• What to produce
Reproduction without pictures: print every entry precisely as written.

*** Source records ***

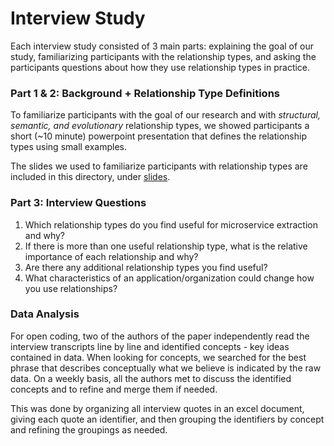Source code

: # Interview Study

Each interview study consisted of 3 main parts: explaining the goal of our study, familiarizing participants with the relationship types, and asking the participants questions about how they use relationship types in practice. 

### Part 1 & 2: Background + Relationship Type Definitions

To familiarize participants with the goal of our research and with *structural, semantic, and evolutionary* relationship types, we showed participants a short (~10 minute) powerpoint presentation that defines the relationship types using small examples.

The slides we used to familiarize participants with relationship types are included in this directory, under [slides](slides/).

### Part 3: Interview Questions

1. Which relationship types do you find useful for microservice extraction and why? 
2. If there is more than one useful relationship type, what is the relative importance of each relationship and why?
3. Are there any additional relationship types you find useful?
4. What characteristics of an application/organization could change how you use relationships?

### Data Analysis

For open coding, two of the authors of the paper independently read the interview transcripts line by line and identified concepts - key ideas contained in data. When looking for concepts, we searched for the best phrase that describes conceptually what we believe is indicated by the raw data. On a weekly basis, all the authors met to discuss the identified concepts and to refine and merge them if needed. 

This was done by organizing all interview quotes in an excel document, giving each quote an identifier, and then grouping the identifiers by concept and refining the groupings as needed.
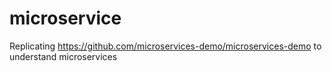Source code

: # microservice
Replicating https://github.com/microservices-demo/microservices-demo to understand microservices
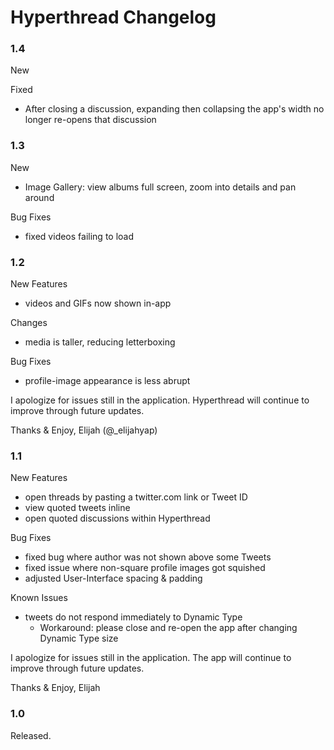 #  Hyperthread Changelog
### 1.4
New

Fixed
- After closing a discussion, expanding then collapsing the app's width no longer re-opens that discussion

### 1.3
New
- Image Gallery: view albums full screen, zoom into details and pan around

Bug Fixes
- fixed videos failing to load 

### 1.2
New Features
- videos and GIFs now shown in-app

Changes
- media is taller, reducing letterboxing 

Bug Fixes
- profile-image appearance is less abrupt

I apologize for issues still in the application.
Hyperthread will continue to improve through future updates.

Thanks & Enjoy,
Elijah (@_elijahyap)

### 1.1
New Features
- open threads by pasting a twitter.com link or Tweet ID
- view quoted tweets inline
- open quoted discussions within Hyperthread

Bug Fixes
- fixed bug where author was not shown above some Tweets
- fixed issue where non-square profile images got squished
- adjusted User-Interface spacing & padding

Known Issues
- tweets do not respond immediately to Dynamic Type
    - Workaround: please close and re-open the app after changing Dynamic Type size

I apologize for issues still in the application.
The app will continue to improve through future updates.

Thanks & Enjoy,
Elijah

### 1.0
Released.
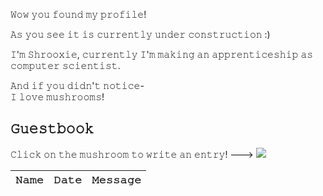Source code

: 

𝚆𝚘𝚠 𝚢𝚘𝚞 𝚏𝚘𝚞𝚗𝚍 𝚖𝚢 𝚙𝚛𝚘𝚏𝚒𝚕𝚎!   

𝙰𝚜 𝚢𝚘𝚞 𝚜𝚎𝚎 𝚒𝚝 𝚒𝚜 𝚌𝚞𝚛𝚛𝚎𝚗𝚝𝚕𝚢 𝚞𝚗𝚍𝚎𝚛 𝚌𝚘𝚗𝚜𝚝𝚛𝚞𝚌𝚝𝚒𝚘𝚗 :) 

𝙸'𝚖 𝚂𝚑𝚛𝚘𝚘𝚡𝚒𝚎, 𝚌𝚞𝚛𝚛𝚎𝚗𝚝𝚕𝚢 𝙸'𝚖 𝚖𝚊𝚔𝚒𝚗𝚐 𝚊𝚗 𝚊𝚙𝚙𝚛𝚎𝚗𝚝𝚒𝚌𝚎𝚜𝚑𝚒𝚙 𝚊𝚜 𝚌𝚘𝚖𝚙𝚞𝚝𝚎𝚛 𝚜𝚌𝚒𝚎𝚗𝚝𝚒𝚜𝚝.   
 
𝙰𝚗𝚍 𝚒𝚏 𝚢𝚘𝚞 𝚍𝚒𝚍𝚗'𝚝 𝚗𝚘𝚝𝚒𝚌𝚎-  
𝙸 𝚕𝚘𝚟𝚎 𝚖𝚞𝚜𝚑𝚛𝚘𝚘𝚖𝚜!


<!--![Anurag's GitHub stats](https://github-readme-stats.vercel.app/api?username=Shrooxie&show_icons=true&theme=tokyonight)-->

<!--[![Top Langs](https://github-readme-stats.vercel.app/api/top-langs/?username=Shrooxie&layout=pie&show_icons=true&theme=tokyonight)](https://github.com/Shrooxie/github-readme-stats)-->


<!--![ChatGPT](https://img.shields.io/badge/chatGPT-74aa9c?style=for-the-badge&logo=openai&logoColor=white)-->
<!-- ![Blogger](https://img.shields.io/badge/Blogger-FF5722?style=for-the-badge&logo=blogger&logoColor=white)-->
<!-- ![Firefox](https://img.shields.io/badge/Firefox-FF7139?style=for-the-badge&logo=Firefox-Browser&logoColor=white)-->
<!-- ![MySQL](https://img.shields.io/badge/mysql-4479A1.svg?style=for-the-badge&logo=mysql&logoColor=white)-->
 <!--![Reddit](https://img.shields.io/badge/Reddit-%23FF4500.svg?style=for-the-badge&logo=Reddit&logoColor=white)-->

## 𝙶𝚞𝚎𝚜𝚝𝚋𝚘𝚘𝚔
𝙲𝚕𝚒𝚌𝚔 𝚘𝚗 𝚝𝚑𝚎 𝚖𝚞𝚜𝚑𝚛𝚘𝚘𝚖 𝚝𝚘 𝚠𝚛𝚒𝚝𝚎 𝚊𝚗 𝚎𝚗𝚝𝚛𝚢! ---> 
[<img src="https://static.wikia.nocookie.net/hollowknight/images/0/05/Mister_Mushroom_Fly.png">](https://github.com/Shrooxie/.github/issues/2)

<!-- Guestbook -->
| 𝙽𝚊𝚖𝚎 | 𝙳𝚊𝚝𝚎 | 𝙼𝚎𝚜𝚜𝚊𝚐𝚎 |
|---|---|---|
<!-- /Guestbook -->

*** End of Source records ***

• Solution to the problem
Source code

: # Interview Study

Each interview study consisted of 3 main parts: explaining the goal of our study, familiarizing participants with the relationship types, and asking the participants questions about how they use relationship types in practice. 

### Part 1 & 2: Background + Relationship Type Definitions

To familiarize participants with the goal of our research and with *structural, semantic, and evolutionary* relationship types, we showed participants a short (~10 minute) powerpoint presentation that defines the relationship types using small examples.

The slides we used to familiarize participants with relationship types are included in this directory, under [slides](slides/).

### Part 3: Interview Questions

1. Which relationship types do you find useful for microservice extraction and why? 
2. If there is more than one useful relationship type, what is the relative importance of each relationship and why?
3. Are there any additional relationship types you find useful?
4. What characteristics of an application/organization could change how you use relationships?

### Data Analysis

For open coding, two of the authors of the paper independently read the interview transcripts line by line and identified concepts - key ideas contained in data. When looking for concepts, we searched for the best phrase that describes conceptually what we believe is indicated by the raw data. On a weekly basis, all the authors met to discuss the identified concepts and to refine and merge them if needed. 

This was done by organizing all interview quotes in an excel document, giving each quote an identifier, and then grouping the identifiers by concept and refining the groupings as needed.
Source code

: # microservice
Replicating https://github.com/microservices-demo/microservices-demo to understand microservices
 #  Hyperthread Changelog
### 1.4
New

Fixed
- After closing a discussion, expanding then collapsing the app's width no longer re-opens that discussion

### 1.3
New
- Image Gallery: view albums full screen, zoom into details and pan around

Bug Fixes
- fixed videos failing to load 

### 1.2
New Features
- videos and GIFs now shown in-app

Changes
- media is taller, reducing letterboxing 

Bug Fixes
- profile-image appearance is less abrupt

I apologize for issues still in the application.
Hyperthread will continue to improve through future updates.

Thanks & Enjoy,
Elijah (@_elijahyap)

### 1.1
New Features
- open threads by pasting a twitter.com link or Tweet ID
- view quoted tweets inline
- open quoted discussions within Hyperthread

Bug Fixes
- fixed bug where author was not shown above some Tweets
- fixed issue where non-square profile images got squished
- adjusted User-Interface spacing & padding

Known Issues
- tweets do not respond immediately to Dynamic Type
    - Workaround: please close and re-open the app after changing Dynamic Type size

I apologize for issues still in the application.
The app will continue to improve through future updates.

Thanks & Enjoy,
Elijah

### 1.0
Released.
Source code

: 

𝚆𝚘𝚠 𝚢𝚘𝚞 𝚏𝚘𝚞𝚗𝚍 𝚖𝚢 𝚙𝚛𝚘𝚏𝚒𝚕𝚎!   

𝙰𝚜 𝚢𝚘𝚞 𝚜𝚎𝚎 𝚒𝚝 𝚒𝚜 𝚌𝚞𝚛𝚛𝚎𝚗𝚝𝚕𝚢 𝚞𝚗𝚍𝚎𝚛 𝚌𝚘𝚗𝚜𝚝𝚛𝚞𝚌𝚝𝚒𝚘𝚗 :) 

𝙸'𝚖 𝚂𝚑𝚛𝚘𝚘𝚡𝚒𝚎, 𝚌𝚞𝚛𝚛𝚎𝚗𝚝𝚕𝚢 𝙸'𝚖 𝚖𝚊𝚔𝚒𝚗𝚐 𝚊𝚗 𝚊𝚙𝚙𝚛𝚎𝚗𝚝𝚒𝚌𝚎𝚜𝚑𝚒𝚙 𝚊𝚜 𝚌𝚘𝚖𝚙𝚞𝚝𝚎𝚛 𝚜𝚌𝚒𝚎𝚗𝚝𝚒𝚜𝚝.   
 
𝙰𝚗𝚍 𝚒𝚏 𝚢𝚘𝚞 𝚍𝚒𝚍𝚗'𝚝 𝚗𝚘𝚝𝚒𝚌𝚎-  
𝙸 𝚕𝚘𝚟𝚎 𝚖𝚞𝚜𝚑𝚛𝚘𝚘𝚖𝚜!


<!--![Anurag's GitHub stats](https://github-readme-stats.vercel.app/api?username=Shrooxie&show_icons=true&theme=tokyonight)-->

<!--[![Top Langs](https://github-readme-stats.vercel.app/api/top-langs/?username=Shrooxie&layout=pie&show_icons=true&theme=tokyonight)](https://github.com/Shrooxie/github-readme-stats)-->


<!--![ChatGPT](https://img.shields.io/badge/chatGPT-74aa9c?style=for-the-badge&logo=openai&logoColor=white)-->
<!-- ![Blogger](https://img.shields.io/badge/Blogger-FF5722?style=for-the-badge&logo=blogger&logoColor=white)-->
<!-- ![Firefox](https://img.shields.io/badge/Firefox-FF7139?style=for-the-badge&logo=Firefox-Browser&logoColor=white)-->
<!-- ![MySQL](https://img.shields.io/badge/mysql-4479A1.svg?style=for-the-badge&logo=mysql&logoColor=white)-->
 <!--![Reddit](https://img.shields.io/badge/Reddit-%23FF4500.svg?style=for-the-badge&logo=Reddit&logoColor=white)-->

## 𝙶𝚞𝚎𝚜𝚝𝚋𝚘𝚘𝚔
𝙲𝚕𝚒𝚌𝚔 𝚘𝚗 𝚝𝚑𝚎 𝚖𝚞𝚜𝚑𝚛𝚘𝚘𝚖 𝚝𝚘 𝚠𝚛𝚒𝚝𝚎 𝚊𝚗 𝚎𝚗𝚝𝚛𝚢! ---> 
[<img src="https://static.wikia.nocookie.net/hollowknight/images/0/05/Mister_Mushroom_Fly.png">](https://github.com/Shrooxie/.github/issues/2)

<!-- Guestbook -->
| 𝙽𝚊𝚖𝚎 | 𝙳𝚊𝚝𝚎 | 𝙼𝚎𝚜𝚜𝚊𝚐𝚎 |
|---|---|---|
<!-- /Guestbook -->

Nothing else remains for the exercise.